It’s the minor greats who tend to reward more casual spectators of art. Attempting to dip a toe into a topic as overwhelmingly protean as Matisse or Picasso could be an open invitation to critical piranhas. But Giorgio de Chirico’s work, on the other hand, is all charm and free fancy. His early paintings from the 1910s were a catalyst for the Paris surrealists. He was a favourite of Sylvia Plath. The list goes on. Simply throw a dart and you’re bound to hit one of his disciples – whether it’s Feuillade or Cocteau or Hitchcock, Bunūel, Dali, Robbe-Grillet, Edward Hopper, John Ashbery or Rene Magritte. Could we really imagine any of them without de Chirico’s empty cities and enigmatic objects?
A Greco-Italian, Giorgio de Chirico worked in a style termed pittura metafisica – technically an offshoot of Italian Cubo-Futurism. Romantic-symbolist in their subject matter, his paintings often have an allegorical, dream-like atmosphere. Images recur of a ghost-town, comprised of looming towers and classical boulevards reminiscent of the sinister mezzanines in David Lynch horror films or the ‘backrooms’ of Tiktokism.
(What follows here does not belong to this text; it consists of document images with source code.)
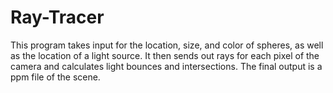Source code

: # Ray-Tracer
This program takes input for the location, size, and color of spheres, as well as the location of a light source. It then sends out rays for each pixel of the camera and calculates light bounces and intersections. The final output is a ppm file of the scene.
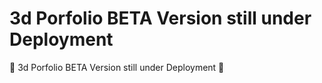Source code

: # 3d Porfolio BETA Version still under Deployment

🔷 3d Porfolio BETA Version still under Deployment 🔷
There’s an early work called ‘The Poet Returns’, which is admittedly a personal favourite of mine. For almost five years it’s been the very first thing I can see upon waking and the last as I fall asleep; a disintegrating colour reproduction torn from a primer on Dada to decorate bedroom walls. But this personal affection confirms its (modest) power. No, it’s not the best nor the most iconic de Chirico painting, but it’s a perfectly serviceable example of his style, nonetheless. Hopefully, in describing it, I can say something useful or succinct about Giorgio de Chirico’s aesthetic – a manner that continues to perplex and beguile even today.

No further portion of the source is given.